When Dr. Paul Garfinkel started his career in psychiatry in the 1970s, psychoanalysis dominated the profession. Then the pendulum swung the other way. Psychoanalysis was discredited and drugs became the treatment of choice for mental illness. Throughout his career, Garfinkel has struggled to find a balance between compassion and the rigours of science that have revolutionized psychiatry.
In this deeply personal memoir, Garfinkel writes about his 40-year career and life devoted to the understanding and care of, and advocacy for, the mentally ill. He takes us through the stages in his life, from his humble beginnings in Winnipeg as the son of Jewish immigrants through to medical school, his internship, his rise to leadership positions and his appointment as the first CEO of the Centre for Addiction and Mental Health (CAMH).
With candour, Garfinkel gives us insights into the life of a psychiatrist and reveals the challenges facing many practitioners, including “burn out” and the intense pain they feel when a patient commits suicide. He probes some of the most controversial subjects in the profession, such as the outrageous sexual abuse of patients. A Life in Psychiatry is a fascinating insight into the world of mental health care from a devoted and compassionate pioneer.
About the Author:
Paul Garfinkel, MD is currently a professor in the Department of Psychiatry at the University of Toronto, and staff psychiatrist at the Centre for Addiction and Mental Health (CAMH). He has been chief of psychiatry at Toronto General Hospital, the University of Toronto, and the Clarke Institute of Psychiatry. In 1997, he was appointed chief executive officer of CAMH and held this position until 2009. Garfinkel is the author and editor of nine books on eating disorders. He has received many honours for his work, including the Order of Canada.

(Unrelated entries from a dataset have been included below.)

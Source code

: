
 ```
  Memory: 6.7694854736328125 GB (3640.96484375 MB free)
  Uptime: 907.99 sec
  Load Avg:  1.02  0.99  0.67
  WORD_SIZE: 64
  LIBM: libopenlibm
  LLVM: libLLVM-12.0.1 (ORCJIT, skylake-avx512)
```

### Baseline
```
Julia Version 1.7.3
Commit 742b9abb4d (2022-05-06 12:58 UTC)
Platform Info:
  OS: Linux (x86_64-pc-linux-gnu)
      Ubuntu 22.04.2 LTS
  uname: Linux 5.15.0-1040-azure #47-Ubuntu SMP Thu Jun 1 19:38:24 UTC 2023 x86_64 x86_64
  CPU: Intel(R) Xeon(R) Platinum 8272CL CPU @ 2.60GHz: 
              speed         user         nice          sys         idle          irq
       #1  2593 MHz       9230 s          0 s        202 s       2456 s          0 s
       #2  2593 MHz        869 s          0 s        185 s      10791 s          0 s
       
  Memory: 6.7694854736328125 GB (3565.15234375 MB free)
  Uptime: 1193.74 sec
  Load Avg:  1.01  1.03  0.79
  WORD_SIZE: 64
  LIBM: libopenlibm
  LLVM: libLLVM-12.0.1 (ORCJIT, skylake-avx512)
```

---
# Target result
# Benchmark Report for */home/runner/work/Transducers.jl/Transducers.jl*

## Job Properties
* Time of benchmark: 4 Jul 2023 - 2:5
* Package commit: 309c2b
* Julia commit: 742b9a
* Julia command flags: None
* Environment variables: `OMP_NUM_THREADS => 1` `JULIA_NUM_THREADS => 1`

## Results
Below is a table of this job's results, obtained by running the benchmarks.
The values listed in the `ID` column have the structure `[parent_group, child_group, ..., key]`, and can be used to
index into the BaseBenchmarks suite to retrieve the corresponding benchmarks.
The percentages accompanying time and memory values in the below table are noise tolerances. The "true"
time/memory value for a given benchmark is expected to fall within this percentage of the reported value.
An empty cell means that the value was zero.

We can never forget that psychiatry, like all of medicine, is a helping profession that aims to improve the physical, mental, spiritual, and social well-being of human beings. Psychiatry is concerned with illness but also with the texture and drama of the human condition. Yet the art of medicine, the caring side, is easily dismissed in a scientific world. This was true then, and it still is true today. Caring in medicine can be neglected at a time when the pursuit of science has brought us powerful and effective new treatments. I believe this is a mistake for our profession. Practitioners need to be healers who connect to patients on a human level. Rather than just focusing on the illness, they need to see people as they are—multidimensional and complicated individuals. They must tailor their treatments to individual patients and never forget that the practice of medicine, while based on scientific evidence, is first and foremost a social interaction between someone who is suffering and a healer.

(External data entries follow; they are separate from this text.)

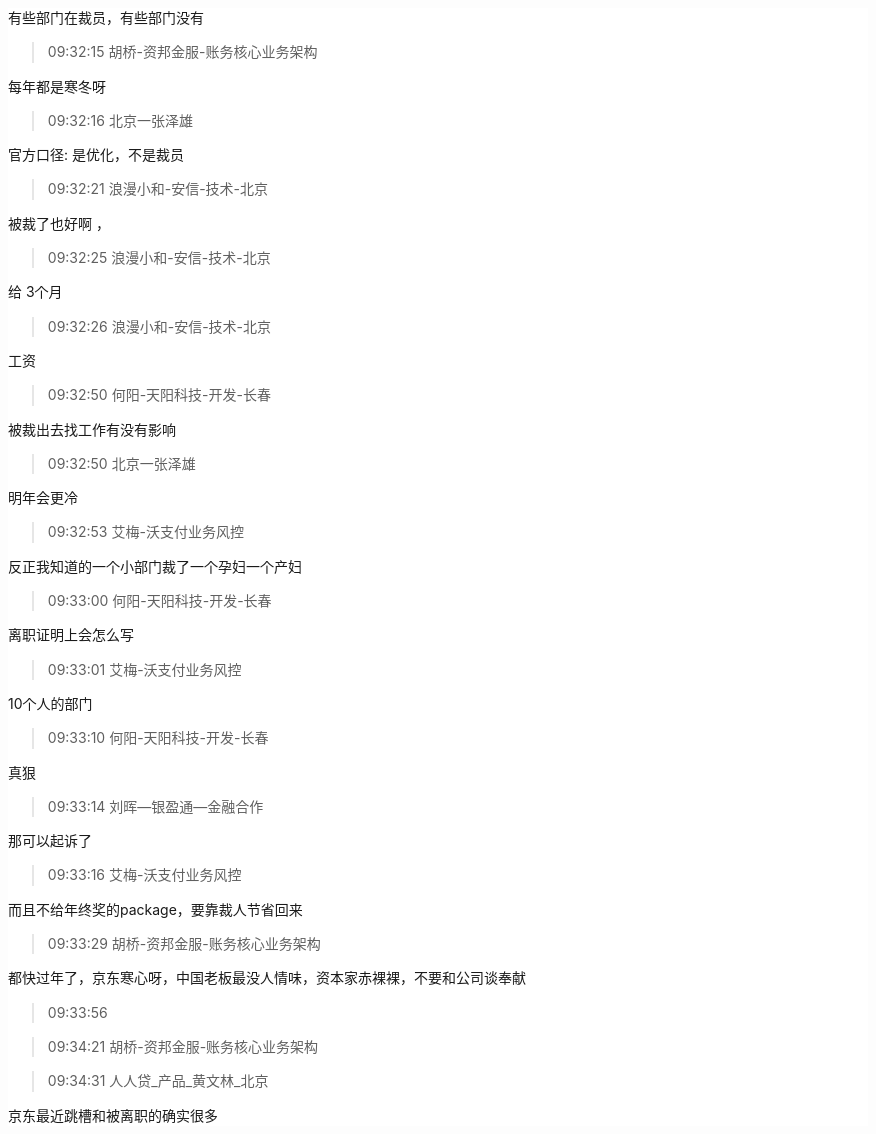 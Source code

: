 有些部门在裁员，有些部门没有  
   
> 09:32:15  胡桥-资邦金服-账务核心业务架构  
   
每年都是寒冬呀  
   
> 09:32:16  北京一张泽雄  
   
官方口径:  是优化，不是裁员  
   
> 09:32:21  浪漫小和-安信-技术-北京  
   
被裁了也好啊 ，  
   
> 09:32:25  浪漫小和-安信-技术-北京  
   
给 3个月  
   
> 09:32:26  浪漫小和-安信-技术-北京  
   
工资  
   
> 09:32:50  何阳-天阳科技-开发-长春  
   
被裁出去找工作有没有影响  
   
> 09:32:50  北京一张泽雄  
   
明年会更冷  
   
> 09:32:53  艾梅-沃支付业务风控  
   
反正我知道的一个小部门裁了一个孕妇一个产妇  
   
> 09:33:00  何阳-天阳科技-开发-长春  
   
离职证明上会怎么写  
   
> 09:33:01  艾梅-沃支付业务风控  
   
10个人的部门  
   
> 09:33:10  何阳-天阳科技-开发-长春  
   
真狠  
   
> 09:33:14  刘晖—银盈通—金融合作  
   
那可以起诉了  
   
> 09:33:16  艾梅-沃支付业务风控  
   
而且不给年终奖的package，要靠裁人节省回来  
   
> 09:33:29  胡桥-资邦金服-账务核心业务架构  
   
都快过年了，京东寒心呀，中国老板最没人情味，资本家赤裸裸，不要和公司谈奉献  
   
> 09:33:56    
   
> 09:34:21  胡桥-资邦金服-账务核心业务架构  
   
> 09:34:31  人人贷_产品_黄文林_北京  
   
京东最近跳槽和被离职的确实很多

When we lose this caring side of medicine, we lose the ability to sit and be with people who are ill. A physician in one of our studies put it this way: “I think we have failed, somewhere along the line, to teach our residents how to cope with someone who is suffering. To sit in a room with someone who is crying, someone who is in pain, someone who is psychotic and confused and frightened of you, and I think we hide behind our pills. Because the pills become an interaction that says, ‘I’ll solve this problem for you quickly so that I don’t have to sit with your tears.’”
The challenge to balance caring and evidence-based science is not new. I’ve always been an admirer of Sir William Osler, the Ontario-born and McGill educated physician who was the first professor of medicine at Johns Hopkins and later the Regius Professor of Medicine at Oxford. A great man and an outstanding doctor, he fundamentally changed medical teaching in North America by introducing the clinical clerkship and medical residency. The idea of the residency, with its emphasis on bedside teaching, was borne of his insistence that students learn from seeing and talking to patients.

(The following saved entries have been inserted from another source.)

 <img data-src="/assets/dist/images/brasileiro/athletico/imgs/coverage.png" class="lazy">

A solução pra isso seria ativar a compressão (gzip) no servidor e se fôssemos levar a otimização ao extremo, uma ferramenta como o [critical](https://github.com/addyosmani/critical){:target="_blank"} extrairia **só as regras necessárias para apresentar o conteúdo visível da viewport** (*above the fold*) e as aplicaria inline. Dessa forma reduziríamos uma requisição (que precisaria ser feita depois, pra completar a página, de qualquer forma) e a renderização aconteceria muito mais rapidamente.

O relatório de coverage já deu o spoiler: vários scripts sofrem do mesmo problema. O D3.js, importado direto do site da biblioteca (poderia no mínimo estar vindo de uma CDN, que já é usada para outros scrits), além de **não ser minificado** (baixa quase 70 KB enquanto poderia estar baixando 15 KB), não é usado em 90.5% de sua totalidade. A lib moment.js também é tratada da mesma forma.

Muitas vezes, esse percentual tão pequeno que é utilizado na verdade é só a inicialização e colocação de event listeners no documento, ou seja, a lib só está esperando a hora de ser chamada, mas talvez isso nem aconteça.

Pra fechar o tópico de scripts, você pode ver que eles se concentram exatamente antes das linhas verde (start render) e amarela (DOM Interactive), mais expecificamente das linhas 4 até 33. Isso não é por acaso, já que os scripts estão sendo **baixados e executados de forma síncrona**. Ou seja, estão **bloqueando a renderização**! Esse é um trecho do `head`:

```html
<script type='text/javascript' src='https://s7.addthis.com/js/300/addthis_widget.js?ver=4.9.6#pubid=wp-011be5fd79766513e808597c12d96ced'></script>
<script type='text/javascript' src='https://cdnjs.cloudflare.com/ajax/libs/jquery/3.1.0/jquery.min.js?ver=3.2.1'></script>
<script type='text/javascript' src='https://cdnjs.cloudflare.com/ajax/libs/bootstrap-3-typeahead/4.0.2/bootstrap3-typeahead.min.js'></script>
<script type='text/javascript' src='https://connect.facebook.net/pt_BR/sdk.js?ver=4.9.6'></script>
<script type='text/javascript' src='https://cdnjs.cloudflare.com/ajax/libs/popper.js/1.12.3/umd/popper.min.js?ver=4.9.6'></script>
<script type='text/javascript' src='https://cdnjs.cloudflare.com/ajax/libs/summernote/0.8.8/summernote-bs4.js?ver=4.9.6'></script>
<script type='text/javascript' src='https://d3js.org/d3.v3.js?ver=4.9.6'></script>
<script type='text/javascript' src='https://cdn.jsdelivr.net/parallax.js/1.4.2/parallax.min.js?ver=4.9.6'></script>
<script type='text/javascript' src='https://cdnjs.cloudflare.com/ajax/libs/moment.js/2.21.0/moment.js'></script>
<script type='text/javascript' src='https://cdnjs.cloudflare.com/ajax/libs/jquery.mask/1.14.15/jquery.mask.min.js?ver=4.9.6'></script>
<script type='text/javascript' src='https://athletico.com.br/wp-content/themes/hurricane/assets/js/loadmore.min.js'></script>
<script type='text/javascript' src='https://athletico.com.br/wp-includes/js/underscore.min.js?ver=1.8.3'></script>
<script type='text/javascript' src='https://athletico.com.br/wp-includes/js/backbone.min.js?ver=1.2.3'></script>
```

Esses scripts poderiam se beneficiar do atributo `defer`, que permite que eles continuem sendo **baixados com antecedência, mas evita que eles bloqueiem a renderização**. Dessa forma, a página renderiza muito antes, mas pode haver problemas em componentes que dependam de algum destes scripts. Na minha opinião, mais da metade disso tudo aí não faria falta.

I have collected the first editions of many of his books and have loved to quote him in my addresses to psychiatrists, especially when I was at the Toronto General. The group there even came to expect it, and when I left they gave me a first edition of his The Principles and Practice of Medicine (1892). In his day, Osler used to complain that doctors relied excessively on treatments that had never been proven to be effective. Since they were not interested in proof, doctors often believed in a particular school of thought, which led to the growth of denominations. Members of denominations resisted the advances of knowledge because they were ideologically committed to particular therapies. Practitioners maintained their beliefs rather than applying new evidence when it was powerful, or testing or refuting it.
This description could fit psychiatry as it was in 1990. We had dichotomous value systems—clinical practice and scientific research. The clinicians were the humanists who tried to understand the complicated human beings in all their dimensions. The scientists thought the cure would come from the lab and the thrilling new insights about the workings of the brain. As the pendulum was swinging from the caring side of the profession to the power of science, the two camps were deeply split.
This wasn’t good for patients or for doctors, so I wanted to introduce a value system and an educational program that integrated both streams of thought. We need science and humanism together—together at the bench and together at the bedside.